━━ DATA EXTRACTS

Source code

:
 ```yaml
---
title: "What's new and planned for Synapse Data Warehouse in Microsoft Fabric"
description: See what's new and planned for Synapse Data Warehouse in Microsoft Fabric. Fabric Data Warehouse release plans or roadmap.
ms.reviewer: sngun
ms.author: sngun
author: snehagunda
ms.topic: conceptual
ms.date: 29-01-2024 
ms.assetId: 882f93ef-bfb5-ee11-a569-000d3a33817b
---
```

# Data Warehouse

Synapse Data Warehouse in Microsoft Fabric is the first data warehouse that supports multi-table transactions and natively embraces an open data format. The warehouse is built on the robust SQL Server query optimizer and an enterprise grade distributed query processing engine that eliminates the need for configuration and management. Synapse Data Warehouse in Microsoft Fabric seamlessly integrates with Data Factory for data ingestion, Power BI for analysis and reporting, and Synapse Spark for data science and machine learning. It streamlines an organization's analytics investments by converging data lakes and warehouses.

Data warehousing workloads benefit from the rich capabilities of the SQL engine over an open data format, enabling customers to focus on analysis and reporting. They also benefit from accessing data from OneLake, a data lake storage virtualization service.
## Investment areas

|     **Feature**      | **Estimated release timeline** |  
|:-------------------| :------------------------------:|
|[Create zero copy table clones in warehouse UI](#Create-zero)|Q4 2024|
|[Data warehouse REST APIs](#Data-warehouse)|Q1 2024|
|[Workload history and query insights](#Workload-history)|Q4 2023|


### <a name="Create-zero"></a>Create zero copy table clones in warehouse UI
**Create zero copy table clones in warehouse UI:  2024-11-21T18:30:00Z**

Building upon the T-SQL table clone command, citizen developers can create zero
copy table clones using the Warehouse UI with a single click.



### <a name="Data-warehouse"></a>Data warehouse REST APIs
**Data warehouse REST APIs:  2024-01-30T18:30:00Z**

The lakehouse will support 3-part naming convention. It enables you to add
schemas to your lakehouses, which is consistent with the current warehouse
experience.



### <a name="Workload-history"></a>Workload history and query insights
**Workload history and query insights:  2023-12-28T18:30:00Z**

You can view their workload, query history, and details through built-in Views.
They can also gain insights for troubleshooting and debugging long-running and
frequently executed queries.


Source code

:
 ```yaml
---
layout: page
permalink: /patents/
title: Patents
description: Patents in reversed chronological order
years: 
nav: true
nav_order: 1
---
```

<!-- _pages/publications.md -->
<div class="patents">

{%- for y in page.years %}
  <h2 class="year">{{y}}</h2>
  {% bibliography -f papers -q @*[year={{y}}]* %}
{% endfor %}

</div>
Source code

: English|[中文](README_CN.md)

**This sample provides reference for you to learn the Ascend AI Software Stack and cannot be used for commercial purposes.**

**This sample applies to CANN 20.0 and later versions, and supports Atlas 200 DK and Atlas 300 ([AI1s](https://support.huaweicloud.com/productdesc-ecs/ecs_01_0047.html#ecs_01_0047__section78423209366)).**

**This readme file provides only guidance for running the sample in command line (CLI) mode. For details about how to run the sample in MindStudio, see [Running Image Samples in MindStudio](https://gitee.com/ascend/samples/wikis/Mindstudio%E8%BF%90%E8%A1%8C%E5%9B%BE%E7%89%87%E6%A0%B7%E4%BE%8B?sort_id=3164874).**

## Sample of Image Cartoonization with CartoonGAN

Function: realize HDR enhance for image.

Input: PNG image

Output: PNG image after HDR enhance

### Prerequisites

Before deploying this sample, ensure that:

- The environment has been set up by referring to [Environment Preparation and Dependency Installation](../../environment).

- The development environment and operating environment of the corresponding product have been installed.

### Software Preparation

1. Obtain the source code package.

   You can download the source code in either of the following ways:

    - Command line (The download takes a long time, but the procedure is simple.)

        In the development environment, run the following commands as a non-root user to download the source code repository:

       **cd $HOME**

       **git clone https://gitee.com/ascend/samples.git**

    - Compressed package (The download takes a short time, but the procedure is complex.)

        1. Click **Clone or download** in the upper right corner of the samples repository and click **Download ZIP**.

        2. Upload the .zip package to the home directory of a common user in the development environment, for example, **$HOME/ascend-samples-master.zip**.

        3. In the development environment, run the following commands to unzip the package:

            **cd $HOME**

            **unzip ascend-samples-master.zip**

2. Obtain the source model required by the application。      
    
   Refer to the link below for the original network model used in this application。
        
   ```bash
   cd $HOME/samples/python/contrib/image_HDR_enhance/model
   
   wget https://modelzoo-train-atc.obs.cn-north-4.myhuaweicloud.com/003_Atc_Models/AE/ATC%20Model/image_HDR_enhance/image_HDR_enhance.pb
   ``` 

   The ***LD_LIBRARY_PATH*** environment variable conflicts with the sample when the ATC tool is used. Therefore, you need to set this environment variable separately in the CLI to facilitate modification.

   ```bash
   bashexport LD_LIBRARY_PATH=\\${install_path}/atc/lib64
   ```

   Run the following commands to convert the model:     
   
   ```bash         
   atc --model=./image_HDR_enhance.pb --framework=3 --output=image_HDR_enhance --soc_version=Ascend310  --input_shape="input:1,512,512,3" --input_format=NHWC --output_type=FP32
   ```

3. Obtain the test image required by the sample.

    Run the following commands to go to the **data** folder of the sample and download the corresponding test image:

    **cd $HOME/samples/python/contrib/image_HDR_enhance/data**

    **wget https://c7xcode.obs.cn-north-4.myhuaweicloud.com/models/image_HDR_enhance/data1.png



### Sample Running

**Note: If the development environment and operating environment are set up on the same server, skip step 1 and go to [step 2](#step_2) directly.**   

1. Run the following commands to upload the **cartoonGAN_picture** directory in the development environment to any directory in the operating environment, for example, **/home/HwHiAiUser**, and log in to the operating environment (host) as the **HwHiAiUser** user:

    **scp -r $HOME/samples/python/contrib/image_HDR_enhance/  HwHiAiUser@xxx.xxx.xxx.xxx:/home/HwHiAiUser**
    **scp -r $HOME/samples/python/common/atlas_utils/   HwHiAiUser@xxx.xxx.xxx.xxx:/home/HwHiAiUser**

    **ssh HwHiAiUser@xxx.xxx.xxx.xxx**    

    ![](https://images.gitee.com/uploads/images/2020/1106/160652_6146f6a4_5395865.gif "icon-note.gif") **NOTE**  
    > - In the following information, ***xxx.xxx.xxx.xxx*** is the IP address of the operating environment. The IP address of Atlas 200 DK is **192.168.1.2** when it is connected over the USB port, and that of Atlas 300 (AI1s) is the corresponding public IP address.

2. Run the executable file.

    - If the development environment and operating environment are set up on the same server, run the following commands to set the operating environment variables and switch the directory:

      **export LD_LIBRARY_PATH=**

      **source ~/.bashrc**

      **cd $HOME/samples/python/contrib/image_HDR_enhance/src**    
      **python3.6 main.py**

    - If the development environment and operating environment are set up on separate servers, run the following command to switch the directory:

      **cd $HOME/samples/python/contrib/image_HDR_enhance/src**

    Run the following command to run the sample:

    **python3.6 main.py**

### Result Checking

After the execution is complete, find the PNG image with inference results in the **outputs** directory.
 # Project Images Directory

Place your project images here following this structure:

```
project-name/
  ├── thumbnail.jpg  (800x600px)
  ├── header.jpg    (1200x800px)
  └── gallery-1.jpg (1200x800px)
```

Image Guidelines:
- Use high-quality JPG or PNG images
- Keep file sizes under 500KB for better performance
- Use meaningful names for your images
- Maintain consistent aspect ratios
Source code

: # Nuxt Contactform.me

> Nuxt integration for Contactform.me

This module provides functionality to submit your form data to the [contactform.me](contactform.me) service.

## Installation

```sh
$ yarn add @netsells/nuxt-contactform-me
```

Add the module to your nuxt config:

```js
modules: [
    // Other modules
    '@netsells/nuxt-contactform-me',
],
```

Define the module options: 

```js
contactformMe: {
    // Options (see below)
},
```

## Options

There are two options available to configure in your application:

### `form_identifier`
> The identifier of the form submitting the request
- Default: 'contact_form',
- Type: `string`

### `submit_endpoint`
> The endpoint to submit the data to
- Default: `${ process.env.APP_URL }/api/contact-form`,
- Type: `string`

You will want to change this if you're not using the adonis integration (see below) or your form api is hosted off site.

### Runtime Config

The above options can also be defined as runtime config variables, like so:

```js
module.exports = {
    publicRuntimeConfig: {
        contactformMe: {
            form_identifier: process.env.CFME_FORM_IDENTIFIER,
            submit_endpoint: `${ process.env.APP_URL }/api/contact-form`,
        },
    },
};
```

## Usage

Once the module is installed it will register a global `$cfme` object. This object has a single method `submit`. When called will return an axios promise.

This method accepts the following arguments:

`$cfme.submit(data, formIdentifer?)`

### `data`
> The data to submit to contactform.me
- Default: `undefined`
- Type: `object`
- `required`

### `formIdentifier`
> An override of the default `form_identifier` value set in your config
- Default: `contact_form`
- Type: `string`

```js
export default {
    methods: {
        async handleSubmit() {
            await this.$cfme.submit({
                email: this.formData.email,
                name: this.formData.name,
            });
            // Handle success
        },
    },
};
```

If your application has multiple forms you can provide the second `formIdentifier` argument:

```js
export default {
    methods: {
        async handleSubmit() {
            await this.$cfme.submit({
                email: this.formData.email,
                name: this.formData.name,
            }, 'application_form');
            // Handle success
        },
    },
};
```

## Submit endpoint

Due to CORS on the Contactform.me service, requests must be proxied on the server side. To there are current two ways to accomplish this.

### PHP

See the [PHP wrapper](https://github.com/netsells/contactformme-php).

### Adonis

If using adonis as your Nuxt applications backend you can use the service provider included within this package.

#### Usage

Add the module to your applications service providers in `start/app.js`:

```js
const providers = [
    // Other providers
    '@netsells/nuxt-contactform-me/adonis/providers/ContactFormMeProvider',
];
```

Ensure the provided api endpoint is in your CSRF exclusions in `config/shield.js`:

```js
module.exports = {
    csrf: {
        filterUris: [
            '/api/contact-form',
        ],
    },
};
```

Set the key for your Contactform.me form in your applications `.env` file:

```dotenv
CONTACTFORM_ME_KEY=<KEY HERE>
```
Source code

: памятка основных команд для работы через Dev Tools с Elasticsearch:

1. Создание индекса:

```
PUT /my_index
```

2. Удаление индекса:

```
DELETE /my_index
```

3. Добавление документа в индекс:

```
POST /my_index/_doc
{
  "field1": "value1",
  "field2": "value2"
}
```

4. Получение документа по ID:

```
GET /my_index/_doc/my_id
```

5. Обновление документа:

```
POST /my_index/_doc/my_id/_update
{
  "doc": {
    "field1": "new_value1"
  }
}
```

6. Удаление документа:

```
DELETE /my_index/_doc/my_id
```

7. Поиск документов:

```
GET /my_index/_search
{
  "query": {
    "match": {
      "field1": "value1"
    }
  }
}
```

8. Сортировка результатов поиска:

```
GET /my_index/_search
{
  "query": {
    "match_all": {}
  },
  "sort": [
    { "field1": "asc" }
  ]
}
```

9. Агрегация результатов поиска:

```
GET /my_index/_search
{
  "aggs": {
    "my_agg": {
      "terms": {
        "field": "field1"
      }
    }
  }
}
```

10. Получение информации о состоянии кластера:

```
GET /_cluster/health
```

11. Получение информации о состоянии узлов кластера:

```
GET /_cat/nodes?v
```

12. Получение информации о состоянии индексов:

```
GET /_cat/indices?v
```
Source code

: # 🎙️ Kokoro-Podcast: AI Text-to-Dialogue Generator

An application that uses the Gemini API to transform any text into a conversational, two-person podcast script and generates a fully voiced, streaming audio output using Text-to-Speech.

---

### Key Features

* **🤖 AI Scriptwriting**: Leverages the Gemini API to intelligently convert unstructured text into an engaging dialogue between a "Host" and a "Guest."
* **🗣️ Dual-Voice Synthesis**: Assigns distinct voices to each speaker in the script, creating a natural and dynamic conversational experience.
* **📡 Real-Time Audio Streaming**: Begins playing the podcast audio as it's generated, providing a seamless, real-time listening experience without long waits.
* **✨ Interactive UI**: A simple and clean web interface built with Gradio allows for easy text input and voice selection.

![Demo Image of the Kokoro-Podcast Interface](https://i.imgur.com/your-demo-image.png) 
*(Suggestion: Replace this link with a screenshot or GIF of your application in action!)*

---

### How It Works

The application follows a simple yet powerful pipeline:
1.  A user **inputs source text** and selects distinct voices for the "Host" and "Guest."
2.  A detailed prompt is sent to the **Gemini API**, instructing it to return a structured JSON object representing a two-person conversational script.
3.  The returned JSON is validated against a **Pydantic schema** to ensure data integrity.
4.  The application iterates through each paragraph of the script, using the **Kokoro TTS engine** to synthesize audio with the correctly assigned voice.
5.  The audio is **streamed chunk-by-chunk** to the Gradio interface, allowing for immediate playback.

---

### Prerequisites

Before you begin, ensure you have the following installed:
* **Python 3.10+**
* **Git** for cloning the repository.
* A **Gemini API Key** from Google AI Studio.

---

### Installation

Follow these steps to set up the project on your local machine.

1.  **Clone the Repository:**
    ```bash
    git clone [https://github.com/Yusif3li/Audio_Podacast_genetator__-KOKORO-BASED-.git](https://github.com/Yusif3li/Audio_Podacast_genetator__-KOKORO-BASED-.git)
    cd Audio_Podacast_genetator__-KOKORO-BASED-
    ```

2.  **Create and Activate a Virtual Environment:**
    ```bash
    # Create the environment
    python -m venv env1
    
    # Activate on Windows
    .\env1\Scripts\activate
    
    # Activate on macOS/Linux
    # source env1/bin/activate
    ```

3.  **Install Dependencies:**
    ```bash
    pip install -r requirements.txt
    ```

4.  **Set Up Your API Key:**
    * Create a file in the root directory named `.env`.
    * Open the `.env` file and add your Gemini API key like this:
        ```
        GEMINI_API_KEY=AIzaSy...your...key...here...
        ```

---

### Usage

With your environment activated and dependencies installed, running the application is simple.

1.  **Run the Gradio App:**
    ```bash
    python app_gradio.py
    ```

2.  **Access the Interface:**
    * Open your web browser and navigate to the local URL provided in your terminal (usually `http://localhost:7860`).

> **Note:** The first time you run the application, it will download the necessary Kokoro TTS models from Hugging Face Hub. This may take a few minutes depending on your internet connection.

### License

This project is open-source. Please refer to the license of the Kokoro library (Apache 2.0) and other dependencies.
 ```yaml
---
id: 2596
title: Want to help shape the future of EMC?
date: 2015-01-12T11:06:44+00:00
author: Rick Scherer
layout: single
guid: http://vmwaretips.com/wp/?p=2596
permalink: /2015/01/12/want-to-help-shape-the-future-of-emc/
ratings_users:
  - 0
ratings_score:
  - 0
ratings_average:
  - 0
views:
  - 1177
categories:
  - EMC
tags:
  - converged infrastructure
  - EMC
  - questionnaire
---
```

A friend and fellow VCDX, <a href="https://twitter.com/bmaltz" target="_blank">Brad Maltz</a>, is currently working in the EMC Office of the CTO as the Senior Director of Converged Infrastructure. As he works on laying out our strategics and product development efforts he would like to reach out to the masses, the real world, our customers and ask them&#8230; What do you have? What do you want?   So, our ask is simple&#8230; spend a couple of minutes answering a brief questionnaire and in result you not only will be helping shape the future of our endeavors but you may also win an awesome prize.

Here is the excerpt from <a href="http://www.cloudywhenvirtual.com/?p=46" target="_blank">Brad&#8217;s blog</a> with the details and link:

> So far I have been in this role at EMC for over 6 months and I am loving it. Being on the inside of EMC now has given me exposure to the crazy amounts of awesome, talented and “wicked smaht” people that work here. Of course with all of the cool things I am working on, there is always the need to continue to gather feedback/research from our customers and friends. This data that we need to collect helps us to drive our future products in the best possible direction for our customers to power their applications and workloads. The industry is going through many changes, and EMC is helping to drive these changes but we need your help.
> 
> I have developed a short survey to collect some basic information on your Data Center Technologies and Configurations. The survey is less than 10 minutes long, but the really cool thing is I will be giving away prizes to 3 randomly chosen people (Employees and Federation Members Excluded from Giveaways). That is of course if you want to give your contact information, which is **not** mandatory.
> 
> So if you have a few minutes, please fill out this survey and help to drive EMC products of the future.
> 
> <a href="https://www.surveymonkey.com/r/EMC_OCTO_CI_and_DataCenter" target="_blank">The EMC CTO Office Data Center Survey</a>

━━━━

> EXERCISE DETAILS: Everything from the line containing "Refer to the link" through the line containing "### Sample Running" in the material above should be retyped exactly, both ends included, and nothing more.

> SOLUTION:
   Refer to the link below for the original network model used in this application。
        
   ```bash
   cd $HOME/samples/python/contrib/image_HDR_enhance/model
   
   wget https://modelzoo-train-atc.obs.cn-north-4.myhuaweicloud.com/003_Atc_Models/AE/ATC%20Model/image_HDR_enhance/image_HDR_enhance.pb
   ``` 

   The ***LD_LIBRARY_PATH*** environment variable conflicts with the sample when the ATC tool is used. Therefore, you need to set this environment variable separately in the CLI to facilitate modification.

   ```bash
   bashexport LD_LIBRARY_PATH=\\${install_path}/atc/lib64
   ```

   Run the following commands to convert the model:     
   
   ```bash         
   atc --model=./image_HDR_enhance.pb --framework=3 --output=image_HDR_enhance --soc_version=Ascend310  --input_shape="input:1,512,512,3" --input_format=NHWC --output_type=FP32
   ```

3. Obtain the test image required by the sample.

    Run the following commands to go to the **data** folder of the sample and download the corresponding test image:

    **cd $HOME/samples/python/contrib/image_HDR_enhance/data**

    **wget https://c7xcode.obs.cn-north-4.myhuaweicloud.com/models/image_HDR_enhance/data1.png



### Sample Running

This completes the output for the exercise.